I was having a conversation with a friend on Sunday during the Bills game. We were discussing this oddity and imagining how strange it would be to see doctors wearing jerseys during live-to-air broadcasts of appendectomies or whatnot.

Imagine how surreal it would be if your kids were talking about the statistics of successful operations or graduating rates or arrests or — well, I think you get the picture.

I’d love to see a local hospital start this trend. I’d love to see someone go out on a limb to try to start this trend of appropriately placed hero worship. Or at least respect.

Sure, people directly affected by the successful operations show their respect. Yes, people silently appreciate criminals being arrested and kids learning their multiplication tables. But isn’t it bizarre how little importance is given to these things that actually matter.

Now, I’m not saying this to bash sports figures, actors or even politicians. I have a very healthy appreciation for the morale boost that can be given to a city by a big win by their football team. But in the grand scheme of things, it doesn’t really matter how few championships Buffalo has. And save for a few millionaires and those who lost bets this weekend, the Bills loss to the Jets this Sunday doesn’t truly affect many people in Western New York. And yet, we act like it does.

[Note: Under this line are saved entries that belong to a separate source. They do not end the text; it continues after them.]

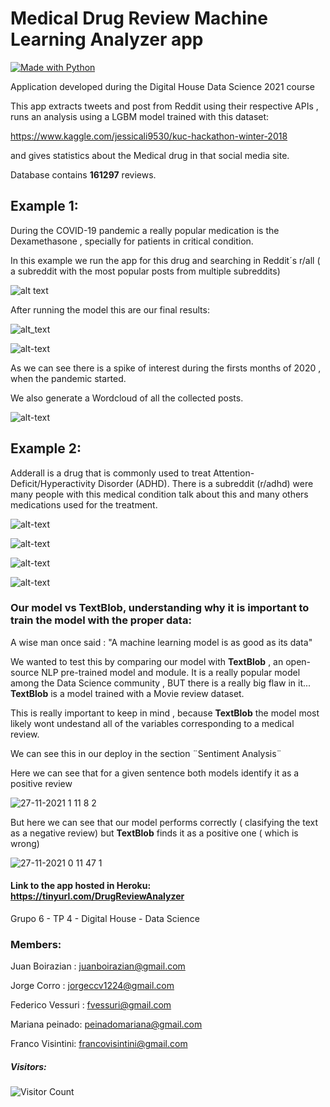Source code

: 
# Medical Drug Review Machine Learning Analyzer app
[![Made with Python](https://img.shields.io/badge/Python->=3.6-purple?logo=python&logoColor=white)](https://python.org "Go to Python homepage")

Application developed during the Digital House Data Science 2021 course 

This app extracts tweets and post from Reddit using their respective APIs , runs an analysis using a LGBM model trained with this dataset:

https://www.kaggle.com/jessicali9530/kuc-hackathon-winter-2018

and gives statistics about the Medical drug in that social media site.

Database contains **161297** reviews.



## Example 1:

During the COVID-19 pandemic a really popular medication is the Dexamethasone , specially for patients in critical condition.

In this example we run the app for this drug and searching in Reddit´s r/all ( a subreddit with the most popular posts from multiple subreddits)

![alt text](https://github.com/jboirazian/Drug-Review-Machine-Learning-app/blob/main/images/11-9-2021%2014.9.16%201.jpg)

After running the model this are our final results:

![alt_text](https://github.com/jboirazian/Drug-Review-Machine-Learning-app/blob/main/images/newplot%20(34).png)

![alt-text](https://github.com/jboirazian/Drug-Review-Machine-Learning-app/blob/main/images/newplot%20(33).png)

As we can see there is a spike of interest during the firsts months of 2020 , when the pandemic started.

We also generate a Wordcloud of all the collected posts.

![alt-text](https://github.com/jboirazian/Medical-Drug-Review-Machine-Learning-app/blob/main/images/2678d923e9c4519bb72e56b315be37ae97ae463c609b6bc58ff16709%20(1).jpeg)

## Example 2:

Adderall is a drug that is commonly used to treat Attention-Deficit/Hyperactivity Disorder (ADHD). There is a subreddit (r/adhd) were many people with this medical condition talk about this and many others medications used for the treatment.

![alt-text](https://github.com/jboirazian/Medical-Drug-Review-Machine-Learning-app/blob/main/images/11-9-2021%2016.9.27%201.jpg)

![alt-text](https://github.com/jboirazian/Medical-Drug-Review-Machine-Learning-app/blob/main/images/newplot%20(35).png)

![alt-text](https://github.com/jboirazian/Medical-Drug-Review-Machine-Learning-app/blob/main/images/newplot%20(36).png)

![alt-text](https://github.com/jboirazian/Medical-Drug-Review-Machine-Learning-app/blob/main/images/75eda44ec38f1ab9f41a1124e21135c1df9ae9da0faf3c46224e9d8e.jpeg)


### Our model vs TextBlob, understanding why it is important to train the model with the proper data:

A wise man once said : "A machine learning model is as good as its data"

We wanted to test this by comparing our model with **TextBlob** , an open-source NLP pre-trained model and module.
It is a really popular model among the Data Science community , BUT there is a really big flaw in it...
**TextBlob** is a model trained with a Movie review dataset.

This is really important to keep in mind , because **TextBlob** the model most likely wont undestand all of the variables corresponding to a medical review.

We can see this in our deploy in the section ¨Sentiment Analysis¨

Here we can see that for a given sentence both models identify it as a positive review

![27-11-2021 1 11 8 2](https://user-images.githubusercontent.com/21143405/143667864-365d74df-1045-47bd-9f28-4d38996781ee.jpg)

But here we can see that our model performs correctly ( clasifying the text as a negative review) but **TextBlob** finds it as a positive one ( which is wrong)

![27-11-2021 0 11 47 1](https://user-images.githubusercontent.com/21143405/143667870-d41f493d-b221-4b49-9485-36dca868ad68.jpg)


#### Link to the app hosted in Heroku:  https://tinyurl.com/DrugReviewAnalyzer

Grupo 6 - TP 4 - Digital House - Data Science

### Members: 

Juan Boirazian : juanboirazian@gmail.com

Jorge Corro : jorgeccv1224@gmail.com

Federico Vessuri : fvessuri@gmail.com

Mariana peinado: peinadomariana@gmail.com

Franco Visintini: francovisintini@gmail.com

##### Visitors: 
![Visitor Count](https://profile-counter.glitch.me/{jboirazian}/count.svg)
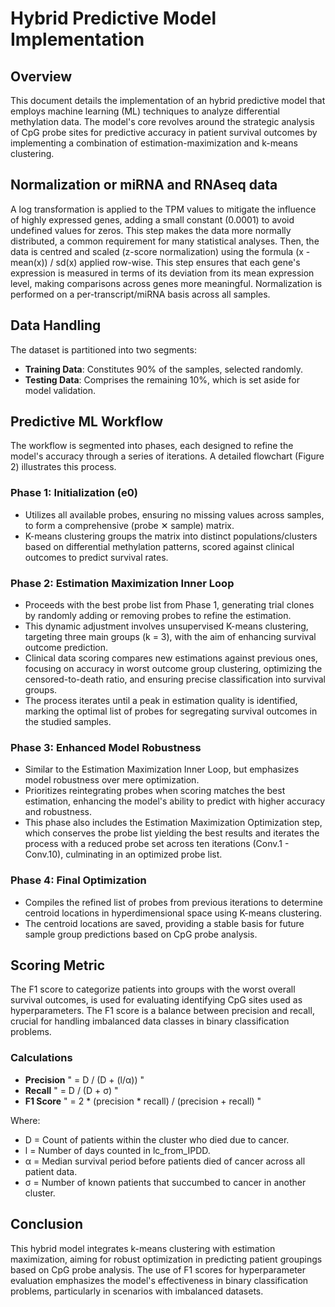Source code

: # Hybrid Predictive Model Implementation

## Overview
This document details the implementation of an hybrid predictive model that employs machine learning (ML) techniques to analyze differential methylation data. The model's core revolves around the strategic analysis of CpG probe sites for predictive accuracy in patient survival outcomes by implementing a combination of estimation-maximization and k-means clustering.


## Normalization or miRNA and RNAseq data
A log transformation is applied to the TPM values to mitigate the influence of highly expressed genes, adding a small constant (0.0001) to avoid undefined values for zeros. This step makes the data more normally distributed, a common requirement for many statistical analyses. Then, the data is centred and scaled (z-score normalization) using the formula (x - mean(x)) / sd(x) applied row-wise. This step ensures that each gene's expression is measured in terms of its deviation from its mean expression level, making comparisons across genes more meaningful. Normalization is performed on a per-transcript/miRNA basis across all samples.

## Data Handling
The dataset is partitioned into two segments:
- **Training Data**: Constitutes 90% of the samples, selected randomly.
- **Testing Data**: Comprises the remaining 10%, which is set aside for model validation.

## Predictive ML Workflow
The workflow is segmented into phases, each designed to refine the model's accuracy through a series of iterations. A detailed flowchart (Figure 2) illustrates this process.

### Phase 1: Initialization (e0)
- Utilizes all available probes, ensuring no missing values across samples, to form a comprehensive (probe ✕ sample) matrix.
- K-means clustering groups the matrix into distinct populations/clusters based on differential methylation patterns, scored against clinical outcomes to predict survival rates.

### Phase 2: Estimation Maximization Inner Loop
- Proceeds with the best probe list from Phase 1, generating trial clones by randomly adding or removing probes to refine the estimation.
- This dynamic adjustment involves unsupervised K-means clustering, targeting three main groups (k = 3), with the aim of enhancing survival outcome prediction.
- Clinical data scoring compares new estimations against previous ones, focusing on accuracy in worst outcome group clustering, optimizing the censored-to-death ratio, and ensuring precise classification into survival groups.
- The process iterates until a peak in estimation quality is identified, marking the optimal list of probes for segregating survival outcomes in the studied samples.

### Phase 3: Enhanced Model Robustness
- Similar to the Estimation Maximization Inner Loop, but emphasizes model robustness over mere optimization.
- Prioritizes reintegrating probes when scoring matches the best estimation, enhancing the model's ability to predict with higher accuracy and robustness.
- This phase also includes the Estimation Maximization Optimization step, which conserves the probe list yielding the best results and iterates the process with a reduced probe set across ten iterations (Conv.1 - Conv.10), culminating in an optimized probe list.

### Phase 4: Final Optimization
- Compiles the refined list of probes from previous iterations to determine centroid locations in hyperdimensional space using K-means clustering.
- The centroid locations are saved, providing a stable basis for future sample group predictions based on CpG probe analysis.

## Scoring Metric
The F1 score to categorize patients into groups with the worst overall survival outcomes, is used for evaluating identifying CpG sites used as hyperparameters. The F1 score is a balance between precision and recall, crucial for handling imbalanced data classes in binary classification problems.

### Calculations
- **Precision** " = D / (D + (l/α)) "
- **Recall** " = D / (D + σ) "
- **F1 Score** " = 2 * (precision * recall) / (precision + recall) "

Where:
- D = Count of patients within the cluster who died due to cancer.
- l = Number of days counted in lc_from_IPDD.
- α = Median survival period before patients died of cancer across all patient data.
- σ = Number of known patients that succumbed to cancer in another cluster.

## Conclusion
This hybrid model integrates k-means clustering with estimation maximization, aiming for robust optimization in predicting patient groupings based on CpG probe analysis. The use of F1 scores for hyperparameter evaluation emphasizes the model's effectiveness in binary classification problems, particularly in scenarios with imbalanced datasets.
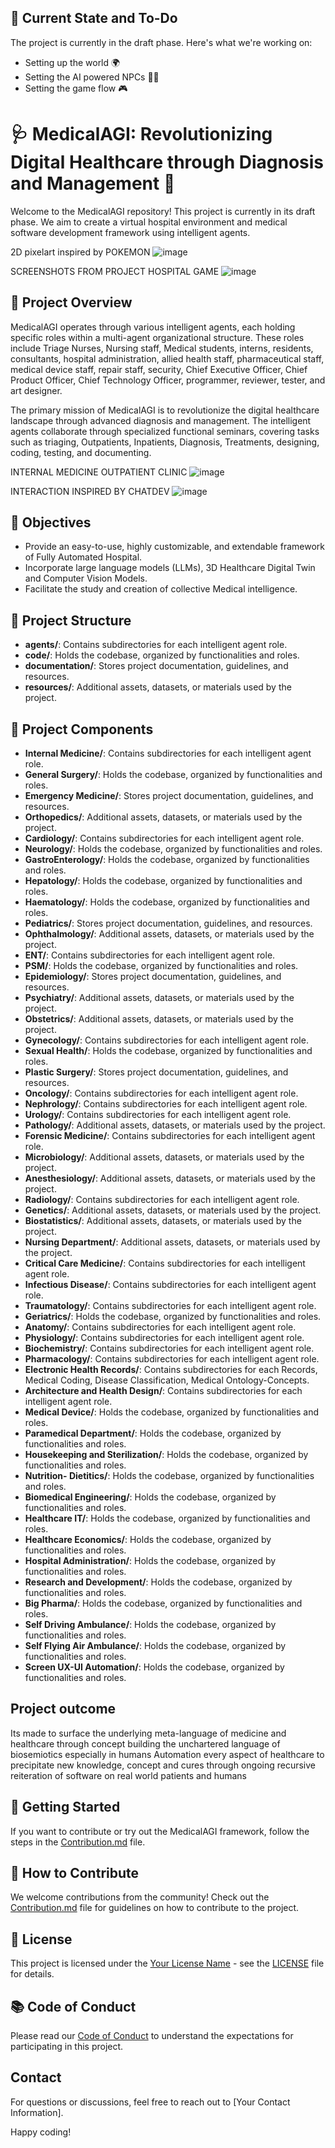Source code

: ## 🚧 Current State and To-Do

The project is currently in the draft phase. Here's what we're working on:

- Setting up the world 🌍
- Setting the AI powered NPCs 🧑‍⚕️
- Setting the game flow 🎮


# 🩺 MedicalAGI: Revolutionizing Digital Healthcare through Diagnosis and Management 🚀

Welcome to the MedicalAGI repository! This project is currently in its draft phase. We aim to create a virtual hospital environment and medical software development framework using intelligent agents.

2D pixelart inspired by POKEMON
![image](https://github.com/LifestyleCorp/Medical-AGI/assets/79331747/8e0666c0-331f-4ca3-b1ae-05f5293b5b09)

SCREENSHOTS FROM PROJECT HOSPITAL GAME
![image](download-_7_.jpg)

## 🏥 Project Overview

MedicalAGI operates through various intelligent agents, each holding specific roles within a multi-agent organizational structure. These roles include Triage Nurses, Nursing staff, Medical students, interns, residents, consultants, hospital administration, allied health staff, pharmaceutical staff, medical device staff, repair staff, security, Chief Executive Officer, Chief Product Officer, Chief Technology Officer, programmer, reviewer, tester, and art designer.

The primary mission of MedicalAGI is to revolutionize the digital healthcare landscape through advanced diagnosis and management. The intelligent agents collaborate through specialized functional seminars, covering tasks such as triaging, Outpatients, Inpatients, Diagnosis, Treatments, designing, coding, testing, and documenting.

INTERNAL MEDICINE OUTPATIENT CLINIC
![image](ss_53d51fa45df80cfe7b1549c95355961979554b3b.1920x1080.jpg)

INTERACTION INSPIRED BY CHATDEV
![image](https://github.com/LifestyleCorp/Medical-AGI/assets/79331747/28959c7e-55fb-4a0e-b9ad-d9e5ee4af5b0)


## 🎯 Objectives

- Provide an easy-to-use, highly customizable, and extendable framework of Fully Automated Hospital.
- Incorporate large language models (LLMs), 3D Healthcare Digital Twin and Computer Vision Models.
- Facilitate the study and creation of collective Medical intelligence.

## 📂 Project Structure

- **agents/**: Contains subdirectories for each intelligent agent role.
- **code/**: Holds the codebase, organized by functionalities and roles.
- **documentation/**: Stores project documentation, guidelines, and resources.
- **resources/**: Additional assets, datasets, or materials used by the project.

## 📂 Project Components

- **Internal Medicine/**: Contains subdirectories for each intelligent agent role.
- **General Surgery/**: Holds the codebase, organized by functionalities and roles.
- **Emergency Medicine/**: Stores project documentation, guidelines, and resources.
- **Orthopedics/**: Additional assets, datasets, or materials used by the project.
- **Cardiology/**: Contains subdirectories for each intelligent agent role.
- **Neurology/**: Holds the codebase, organized by functionalities and roles.
- **GastroEnterology/**: Holds the codebase, organized by functionalities and roles.
- **Hepatology/**: Holds the codebase, organized by functionalities and roles.
- **Haematology/**: Holds the codebase, organized by functionalities and roles.
- **Pediatrics/**: Stores project documentation, guidelines, and resources.
- **Ophthalmology/**: Additional assets, datasets, or materials used by the project.
- **ENT/**: Contains subdirectories for each intelligent agent role.
- **PSM/**: Holds the codebase, organized by functionalities and roles.
- **Epidemiology/**: Stores project documentation, guidelines, and resources.
- **Psychiatry/**: Additional assets, datasets, or materials used by the project.
- **Obstetrics/**: Additional assets, datasets, or materials used by the project.
- **Gynecology/**: Contains subdirectories for each intelligent agent role.
- **Sexual Health/**: Holds the codebase, organized by functionalities and roles.
- **Plastic Surgery/**: Stores project documentation, guidelines, and resources.
- **Oncology/**: Contains subdirectories for each intelligent agent role.
- **Nephrology/**: Contains subdirectories for each intelligent agent role.
- **Urology/**: Contains subdirectories for each intelligent agent role.
- **Pathology/**: Additional assets, datasets, or materials used by the project.
- **Forensic Medicine/**: Contains subdirectories for each intelligent agent role.
- **Microbiology/**: Additional assets, datasets, or materials used by the project.
- **Anesthesiology/**: Additional assets, datasets, or materials used by the project.
- **Radiology/**: Contains subdirectories for each intelligent agent role.
- **Genetics/**: Additional assets, datasets, or materials used by the project.
- **Biostatistics/**: Additional assets, datasets, or materials used by the project.
- **Nursing Department/**: Additional assets, datasets, or materials used by the project.
- **Critical Care Medicine/**: Contains subdirectories for each intelligent agent role.
- **Infectious Disease/**: Contains subdirectories for each intelligent agent role.
- **Traumatology/**: Contains subdirectories for each intelligent agent role.
- **Geriatrics/**: Holds the codebase, organized by functionalities and roles.
- **Anatomy/**: Contains subdirectories for each intelligent agent role.
- **Physiology/**: Contains subdirectories for each intelligent agent role.
- **Biochemistry/**: Contains subdirectories for each intelligent agent role.
- **Pharmacology/**: Contains subdirectories for each intelligent agent role.
- **Electronic Health Records/**: Contains subdirectories for each Records, Medical Coding, Disease Classification, Medical Ontology-Concepts.
- **Architecture and Health Design/**: Contains subdirectories for each intelligent agent role.
- **Medical Device/**: Holds the codebase, organized by functionalities and roles.
- **Paramedical Department/**: Holds the codebase, organized by functionalities and roles.
- **Housekeeping and Sterilization/**: Holds the codebase, organized by functionalities and roles.
- **Nutrition- Dietitics/**: Holds the codebase, organized by functionalities and roles.
- **Biomedical Engineering/**: Holds the codebase, organized by functionalities and roles.
- **Healthcare IT/**: Holds the codebase, organized by functionalities and roles.
- **Healthcare Economics/**: Holds the codebase, organized by functionalities and roles.
- **Hospital Administration/**: Holds the codebase, organized by functionalities and roles.
- **Research and Development/**: Holds the codebase, organized by functionalities and roles.
- **Big Pharma/**: Holds the codebase, organized by functionalities and roles.
- **Self Driving Ambulance/**: Holds the codebase, organized by functionalities and roles.
- **Self Flying Air Ambulance/**: Holds the codebase, organized by functionalities and roles.
- **Screen UX-UI Automation/**: Holds the codebase, organized by functionalities and roles.

## Project outcome
Its made to surface the underlying meta-language of medicine and healthcare through concept building the unchartered language of biosemiotics especially in humans
Automation every aspect of healthcare to precipitate new knowledge, concept and cures through ongoing recursive reiteration of software on real world patients and humans

## 🚀 Getting Started

If you want to contribute or try out the MedicalAGI framework, follow the steps in the [Contribution.md](Contribution.md) file.

## 🤝 How to Contribute

We welcome contributions from the community! Check out the [Contribution.md](Contribution.md) file for guidelines on how to contribute to the project.

## 📜 License

This project is licensed under the [Your License Name](LICENSE) - see the [LICENSE](LICENSE) file for details.

## 📚 Code of Conduct

Please read our [Code of Conduct](CODE_OF_CONDUCT.md) to understand the expectations for participating in this project.


## Contact

For questions or discussions, feel free to reach out to [Your Contact Information].

Happy coding!

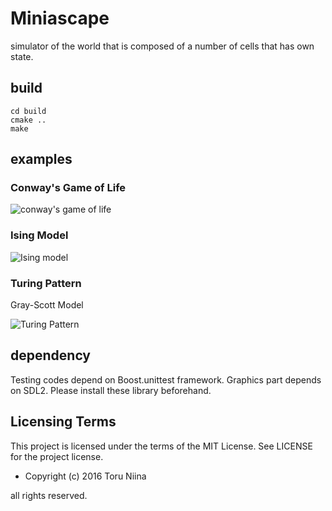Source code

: Miniascape
====
simulator of the world that is composed of a number of cells that has own state.

## build

    cd build
    cmake ..
    make

## examples

### Conway's Game of Life
![conway's game of life](data/game_of_life.gif)

### Ising Model
![Ising model](data/ising_model.gif)

### Turing Pattern

Gray-Scott Model

![Turing Pattern](data/turing_pattern.gif)

## dependency

Testing codes depend on Boost.unittest framework.
Graphics part depends on SDL2.
Please install these library beforehand.

## Licensing Terms
This project is licensed under the terms of the MIT License.
See LICENSE for the project license.

- Copyright (c) 2016 Toru Niina

all rights reserved.
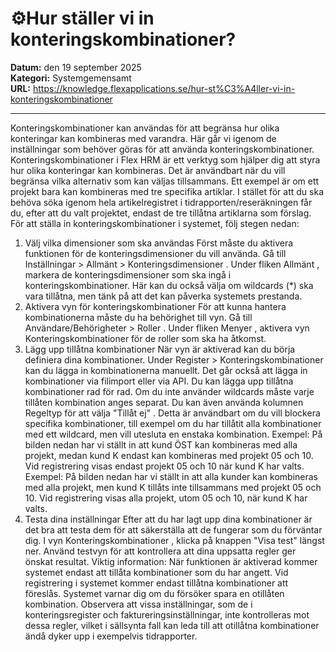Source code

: # ⚙️Hur ställer vi in konteringskombinationer?

**Datum:** den 19 september 2025  
**Kategori:** Systemgemensamt  
**URL:** https://knowledge.flexapplications.se/hur-st%C3%A4ller-vi-in-konteringskombinationer

---

Konteringskombinationer kan användas för att begränsa hur olika konteringar kan kombineras med varandra. Här går vi igenom de inställningar som behöver göras för att använda konteringskombinationer.
Konteringskombinationer i Flex HRM är ett verktyg som hjälper dig att styra hur olika konteringar kan kombineras. Det är användbart när du vill begränsa vilka alternativ som kan väljas tillsammans.
Ett exempel är om ett projekt bara kan kombineras med tre specifika artiklar. I stället för att du ska behöva söka igenom hela artikelregistret i tidrapporten/reseräkningen får du, efter att du valt projektet, endast de tre tillåtna artiklarna som förslag.
För att ställa in konteringskombinationer i systemet, följ stegen nedan:
1. Välj vilka dimensioner som ska användas
Först måste du aktivera funktionen för de konteringsdimensioner du vill använda.
Gå till
Inställningar > Allmänt > Konteringsdimensioner
.
Under fliken
Allmänt
, markera de konteringsdimensioner som ska ingå i konteringskombinationer. Här kan du också välja om
wildcards (*)
ska vara tillåtna, men tänk på att det kan påverka systemets prestanda.
2. Aktivera vyn för konteringskombinationer
För att kunna hantera kombinationerna måste du ha behörighet till vyn.
Gå till
Användare/Behörigheter > Roller
.
Under fliken
Menyer
, aktivera vyn
Konteringskombinationer
för de roller som ska ha åtkomst.
3. Lägg upp tillåtna kombinationer
När vyn är aktiverad kan du börja definiera dina kombinationer.
Under
Register > Konteringskombinationer
kan du lägga in kombinationerna manuellt.
Det går också att lägga in kombinationer via filimport eller via API.
Du kan lägga upp
tillåtna kombinationer
rad för rad. Om du inte använder wildcards måste varje tillåten kombination anges separat.
Du kan även använda kolumnen
Regeltyp
för att välja
"Tillåt ej"
. Detta är användbart om du vill blockera specifika kombinationer, till exempel om du har tillåtit alla kombinationer med ett wildcard, men vill utesluta en enstaka kombination.
Exempel: På bilden nedan har vi ställt in att kund ÖST kan kombineras med alla projekt, medan kund K endast kan kombineras med projekt 05 och 10.
Vid registrering visas endast projekt 05 och 10 när kund K har valts.
Exempel: På bilden nedan har vi ställt in att alla kunder kan kombineras med alla projekt, men kund K tillåts inte tillsammans med projekt 05 och 10. Vid registrering visas alla projekt, utom 05 och 10, när kund K har valts.
4. Testa dina inställningar
Efter att du har lagt upp dina kombinationer är det bra att testa dem för att säkerställa att de fungerar som du förväntar dig.
I vyn
Konteringskombinationer
, klicka på knappen
"Visa test"
längst ner.
Använd testvyn för att kontrollera att dina uppsatta regler ger önskat resultat.
Viktig information:
När funktionen är aktiverad kommer systemet endast att tillåta kombinationer som du har angett.
Vid registrering i systemet kommer endast tillåtna kombinationer att föreslås.
Systemet varnar dig om du försöker spara en otillåten kombination.
Observera att vissa inställningar, som de i konteringsregister och faktureringsinställningar, inte kontrolleras mot dessa regler, vilket i sällsynta fall kan leda till att otillåtna kombinationer ändå dyker upp i exempelvis tidrapporter.
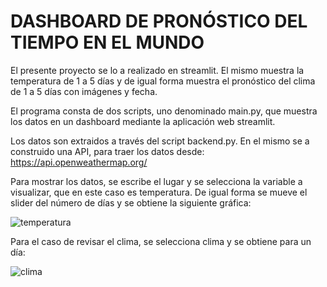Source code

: # DASHBOARD DE PRONÓSTICO DEL TIEMPO EN EL MUNDO

El presente proyecto se lo a realizado en streamlit. El mismo muestra la temperatura de 1 a 5 días y de igual forma muestra el pronóstico del clima de 1 a 5 días con imágenes y fecha.

El programa consta de dos scripts, uno denominado main.py, que muestra los datos en un dashboard mediante la aplicación web streamlit.

Los datos son extraidos a través del script backend.py. En el mismo se a construido una API, para traer los datos desde: https://api.openweathermap.org/

Para mostrar los datos, se escribe el lugar y se selecciona la variable a visualizar, que en este caso es temperatura. De igual forma se mueve el slider del número de días y se obtiene la siguiente gráfica:

![temperatura](https://github.com/krist2357/app7/assets/75154211/08205ec4-9e31-4e51-b5a4-78a06a90c8fd)

Para el caso de revisar el clima, se selecciona clima y se obtiene para un día:

![clima](https://github.com/krist2357/app7/assets/75154211/e6109582-83a5-400f-a898-2d8f274451ba)
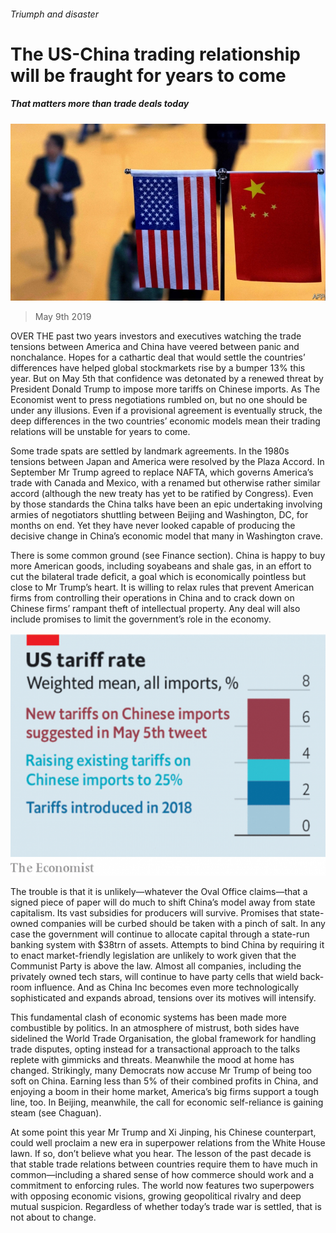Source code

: ###### Triumph and disaster

# The US-China trading relationship will be fraught for years to come 

##### That matters more than trade deals today 

![image](images/20190511_ldp501.jpg) 

> May 9th 2019 

OVER THE past two years investors and executives watching the trade tensions between America and China have veered between panic and nonchalance. Hopes for a cathartic deal that would settle the countries’ differences have helped global stockmarkets rise by a bumper 13% this year. But on May 5th that confidence was detonated by a renewed threat by President Donald Trump to impose more tariffs on Chinese imports. As The Economist went to press negotiations rumbled on, but no one should be under any illusions. Even if a provisional agreement is eventually struck, the deep differences in the two countries’ economic models mean their trading relations will be unstable for years to come. 

Some trade spats are settled by landmark agreements. In the 1980s tensions between Japan and America were resolved by the Plaza Accord. In September Mr Trump agreed to replace NAFTA, which governs America’s trade with Canada and Mexico, with a renamed but otherwise rather similar accord (although the new treaty has yet to be ratified by Congress). Even by those standards the China talks have been an epic undertaking involving armies of negotiators shuttling between Beijing and Washington, DC, for months on end. Yet they have never looked capable of producing the decisive change in China’s economic model that many in Washington crave. 

There is some common ground (see Finance section). China is happy to buy more American goods, including soyabeans and shale gas, in an effort to cut the bilateral trade deficit, a goal which is economically pointless but close to Mr Trump’s heart. It is willing to relax rules that prevent American firms from controlling their operations in China and to crack down on Chinese firms’ rampant theft of intellectual property. Any deal will also include promises to limit the government’s role in the economy. 

![image](images/20190511_LDC111.png) 

The trouble is that it is unlikely—whatever the Oval Office claims—that a signed piece of paper will do much to shift China’s model away from state capitalism. Its vast subsidies for producers will survive. Promises that state-owned companies will be curbed should be taken with a pinch of salt. In any case the government will continue to allocate capital through a state-run banking system with $38trn of assets. Attempts to bind China by requiring it to enact market-friendly legislation are unlikely to work given that the Communist Party is above the law. Almost all companies, including the privately owned tech stars, will continue to have party cells that wield back-room influence. And as China Inc becomes even more technologically sophisticated and expands abroad, tensions over its motives will intensify. 

This fundamental clash of economic systems has been made more combustible by politics. In an atmosphere of mistrust, both sides have sidelined the World Trade Organisation, the global framework for handling trade disputes, opting instead for a transactional approach to the talks replete with gimmicks and threats. Meanwhile the mood at home has changed. Strikingly, many Democrats now accuse Mr Trump of being too soft on China. Earning less than 5% of their combined profits in China, and enjoying a boom in their home market, America’s big firms support a tough line, too. In Beijing, meanwhile, the call for economic self-reliance is gaining steam (see Chaguan). 

At some point this year Mr Trump and Xi Jinping, his Chinese counterpart, could well proclaim a new era in superpower relations from the White House lawn. If so, don’t believe what you hear. The lesson of the past decade is that stable trade relations between countries require them to have much in common—including a shared sense of how commerce should work and a commitment to enforcing rules. The world now features two superpowers with opposing economic visions, growing geopolitical rivalry and deep mutual suspicion. Regardless of whether today’s trade war is settled, that is not about to change.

I am an average adult male. And like most average adult males of my time, I have a T-shirt with an NFL logo on it.

I’m guilty of misdirected hero worship. But I’m wondering why. Are you?

Tuesday, November 01, 2011

Random scary thoughts for the day

The world got a little scarier Monday - and not because it was Halloween. Scientific projections estimate that planet Earth welcomed it 7 billionth concurrent citizen yesterday. That’s a whole lot of of people. Heck, 7 billion is a whole lot of anything. But especially people. 
Think of all those potential voters (and taxpayers)!
I read a piece by CNN’s Bob Greene the other day talking about addiction to electronic devices. He indicates that if your smart phone sleeps in the same room with you, you may have an addiction. I have to confess, I’m guilty of that. I think it comes from living alone.
You may recall about  year and a half ago, I wrote a column relaying my glee with having signed up for cable (actually satellite) television service. Recently we decided to take a break. We didn’t break up, really, but we’re seeing other people - or something like that. 
Having lived in my apartment in Tonawanda since last April, I finally decided I couldn’t live without dedicated internet service. I was using my cell phone as a modem when I needed to log on, but it got tedious and I needed something faster. Unfortunately, in order to do that, I had to scrap TV. I can only afford so many non-essentials, after all.
I’m going on a month without television. And I don’t miss it all that much. I’ve found other things to occupy my time and other ways to watch the things I absolutely don’t want to miss. I’ve also found that I have very little desire to watch the Bills. The Bills won 23-0 on Sunday and I missed every second of it. And I didn’t miss a second of it. 
Speaking of the Bills, I see they have a new idea on how to hold the area hostage, wanting  the state and Erie County to pay for significant improvements to their current stadium in Orchard Park in exchange for the team promising to stay in Orchard Park.
Gee, so they’ll stay our friend if we pay them? That’s what it sounds like to me.
Personally, I’d consider this deal if the team actually wanted to play in Buffalo. But the city has very little - if any - economic benefit to home games being played in the Southtowns.
I have nothing against the Bills. I’ve been a fan since birth. Kind of. But the economic blackmailing being done by one of the richest men in Western New York is atrocious. The fact that anyone is considering it, is worse.
This deal is exactly the type of thing that the Occupy movement is about. There should be no doubt that Ralph Wilson is one of the richest guys in the area. And he’s going to make sure to stay that way by forcing us to pay for his stadium upgrade. He gets to stay rich and we have the privilege of having a football team. 
I can’t wait for the politicians to tell us what a great deal this is for us. Thank God there’s 7 billion people on planet earth now to help us pay for it.